**Source texts of formatted documents:**
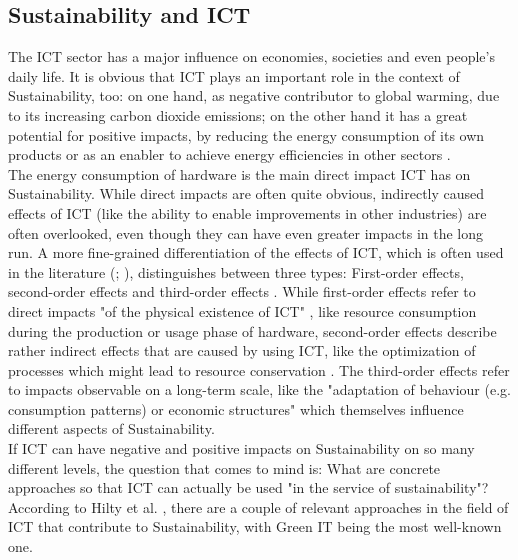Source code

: \documentclass[oribibl]{llncs}
\begin{document}
\subsection{Sustainability and ICT}
The ICT sector has a major influence on economies, societies and even people's daily life. It is obvious that ICT plays an important role in the context of Sustainability, too: on one hand, as negative contributor to global warming, due to its increasing carbon dioxide emissions; on the other hand it has a great potential for positive impacts, by reducing the energy consumption of its own products or as an enabler to achieve energy efficiencies in other sectors \cite{smart2020}.\\
The energy consumption of hardware is the main direct impact ICT has on Sustainability. While direct impacts are often quite obvious, indirectly caused effects of ICT (like the ability to enable improvements in other industries) are often overlooked, even though they can have even greater impacts in the long run. A more fine-grained differentiation of the effects of ICT, which is often used in the literature (\cite{hilty_relevance_2006}; \cite{naumann_greensoft_2011}), distinguishes between three types: First-order effects, second-order effects and third-order effects \cite{berkhout_impacts_2001}. While first-order effects refer to direct impacts "of the physical existence of ICT" \cite[p.\,2]{hilty_relevance_2006}, like resource consumption during the production or usage phase of hardware, second-order effects describe rather indirect effects that are caused by using ICT, like the optimization of processes which might lead to resource conservation \cite{naumann_greensoft_2011}. The third-order effects refer to impacts observable on a long-term scale, like the "adaptation of behaviour (e.g. consumption patterns) or economic structures" \cite[p.\,2]{hilty_relevance_2006} which themselves influence different aspects of Sustainability.\\  
If ICT can have negative and positive impacts on Sustainability on so many different levels, the question that comes to mind is: What are concrete approaches so that ICT can actually be used "in the service of sustainability"\cite[p.\,5]{hilty11}? According to Hilty et al. \cite{hilty11}, there are a couple of relevant approaches in the field of ICT that contribute to Sustainability, with Green IT being the most well-known one.
\end{document}
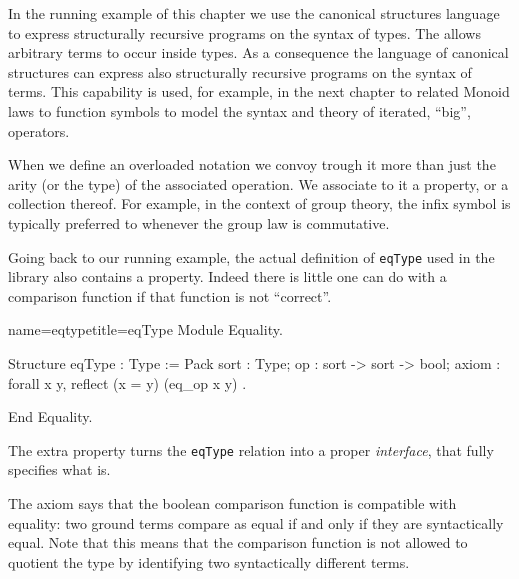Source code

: 
In the running example of this chapter we use the canonical structures
language to express structurally recursive programs on the syntax
of types.  The \mcbCIC{} allows arbitrary terms to occur inside
types.  As a consequence the language of canonical structures can
express also structurally recursive programs on the syntax
of terms.  This capability is used, for example, in the next
chapter to related Monoid laws to function symbols to model
the syntax and theory of iterated, ``big'', operators.


When we define an overloaded notation we convoy
trough it more than just the arity (or the type) of the associated
operation.  We associate to it a property, or a collection thereof.
For example, in the context of group theory, the infix \C{+} symbol
is typically preferred to \C{*} whenever the group law is
commutative.

Going back to our running example, the actual definition of \lstinline/eqType/
used in the \mcbMC{} library also contains a property.
Indeed there is little one can do with a comparison function if that
function is not ``correct''.

\begin{coq}{name=eqtype}{title=eqType}
Module Equality.

Structure eqType : Type := Pack {
  sort : Type;
  op : sort -> sort -> bool;
  axiom : forall x y, reflect (x = y) (eq_op x y)
}.

End Equality.
\end{coq}

The extra property turns the
\lstinline/eqType/ relation into a proper \emph{interface},
that fully specifies what  is.

The axiom says that the boolean comparison function
is compatible with equality: two ground terms compare as equal if and
only if they are syntactically equal.  Note that this means that the
comparison function is not allowed to quotient the type by identifying
two syntactically different terms.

**TO DO:** Please retype the data exactly as it appears, but without any of its pictures.

**WRITTEN REPLY:**
Source code

: \documentclass[oribibl]{llncs}
\begin{document}
\subsection{Sustainability and ICT}
The ICT sector has a major influence on economies, societies and even people's daily life. It is obvious that ICT plays an important role in the context of Sustainability, too: on one hand, as negative contributor to global warming, due to its increasing carbon dioxide emissions; on the other hand it has a great potential for positive impacts, by reducing the energy consumption of its own products or as an enabler to achieve energy efficiencies in other sectors \cite{smart2020}.\\
The energy consumption of hardware is the main direct impact ICT has on Sustainability. While direct impacts are often quite obvious, indirectly caused effects of ICT (like the ability to enable improvements in other industries) are often overlooked, even though they can have even greater impacts in the long run. A more fine-grained differentiation of the effects of ICT, which is often used in the literature (\cite{hilty_relevance_2006}; \cite{naumann_greensoft_2011}), distinguishes between three types: First-order effects, second-order effects and third-order effects \cite{berkhout_impacts_2001}. While first-order effects refer to direct impacts "of the physical existence of ICT" \cite[p.\,2]{hilty_relevance_2006}, like resource consumption during the production or usage phase of hardware, second-order effects describe rather indirect effects that are caused by using ICT, like the optimization of processes which might lead to resource conservation \cite{naumann_greensoft_2011}. The third-order effects refer to impacts observable on a long-term scale, like the "adaptation of behaviour (e.g. consumption patterns) or economic structures" \cite[p.\,2]{hilty_relevance_2006} which themselves influence different aspects of Sustainability.\\  
If ICT can have negative and positive impacts on Sustainability on so many different levels, the question that comes to mind is: What are concrete approaches so that ICT can actually be used "in the service of sustainability"\cite[p.\,5]{hilty11}? According to Hilty et al. \cite{hilty11}, there are a couple of relevant approaches in the field of ICT that contribute to Sustainability, with Green IT being the most well-known one.
\end{document}
Source code

: 
In the running example of this chapter we use the canonical structures
language to express structurally recursive programs on the syntax
of types.  The \mcbCIC{} allows arbitrary terms to occur inside
types.  As a consequence the language of canonical structures can
express also structurally recursive programs on the syntax
of terms.  This capability is used, for example, in the next
chapter to related Monoid laws to function symbols to model
the syntax and theory of iterated, ``big'', operators.


When we define an overloaded notation we convoy
trough it more than just the arity (or the type) of the associated
operation.  We associate to it a property, or a collection thereof.
For example, in the context of group theory, the infix \C{+} symbol
is typically preferred to \C{*} whenever the group law is
commutative.

Going back to our running example, the actual definition of \lstinline/eqType/
used in the \mcbMC{} library also contains a property.
Indeed there is little one can do with a comparison function if that
function is not ``correct''.

\begin{coq}{name=eqtype}{title=eqType}
Module Equality.

Structure eqType : Type := Pack {
  sort : Type;
  op : sort -> sort -> bool;
  axiom : forall x y, reflect (x = y) (eq_op x y)
}.

End Equality.
\end{coq}

The extra property turns the
\lstinline/eqType/ relation into a proper \emph{interface},
that fully specifies what  is.

The axiom says that the boolean comparison function
is compatible with equality: two ground terms compare as equal if and
only if they are syntactically equal.  Note that this means that the
comparison function is not allowed to quotient the type by identifying
two syntactically different terms.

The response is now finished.